*TASK INSTRUCTIONS*: Below are lines of data. Give the number of them that contain the string "pressure", and nothing else.

───── DATA SHOWN ─────

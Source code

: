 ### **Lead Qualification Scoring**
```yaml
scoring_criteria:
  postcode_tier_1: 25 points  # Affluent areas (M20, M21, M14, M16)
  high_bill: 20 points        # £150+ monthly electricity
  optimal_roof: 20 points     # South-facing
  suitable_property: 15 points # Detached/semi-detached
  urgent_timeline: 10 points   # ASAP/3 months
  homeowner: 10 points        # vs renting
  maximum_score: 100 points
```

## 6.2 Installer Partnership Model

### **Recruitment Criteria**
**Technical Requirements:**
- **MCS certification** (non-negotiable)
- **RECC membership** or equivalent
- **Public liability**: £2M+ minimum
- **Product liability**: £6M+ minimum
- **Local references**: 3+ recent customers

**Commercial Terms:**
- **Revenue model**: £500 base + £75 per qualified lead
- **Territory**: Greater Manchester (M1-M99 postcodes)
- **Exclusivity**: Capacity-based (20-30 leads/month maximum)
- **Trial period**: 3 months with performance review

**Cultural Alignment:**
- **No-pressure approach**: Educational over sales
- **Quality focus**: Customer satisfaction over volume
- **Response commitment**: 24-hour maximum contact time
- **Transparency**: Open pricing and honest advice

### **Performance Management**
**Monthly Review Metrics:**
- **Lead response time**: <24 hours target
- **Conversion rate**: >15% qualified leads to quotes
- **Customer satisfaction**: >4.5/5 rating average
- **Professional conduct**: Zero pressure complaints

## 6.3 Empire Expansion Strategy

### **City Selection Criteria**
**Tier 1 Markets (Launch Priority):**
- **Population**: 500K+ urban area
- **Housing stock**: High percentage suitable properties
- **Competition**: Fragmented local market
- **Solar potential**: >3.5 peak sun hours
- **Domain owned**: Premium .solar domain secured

─────

*YOUR SOLUTION*: 2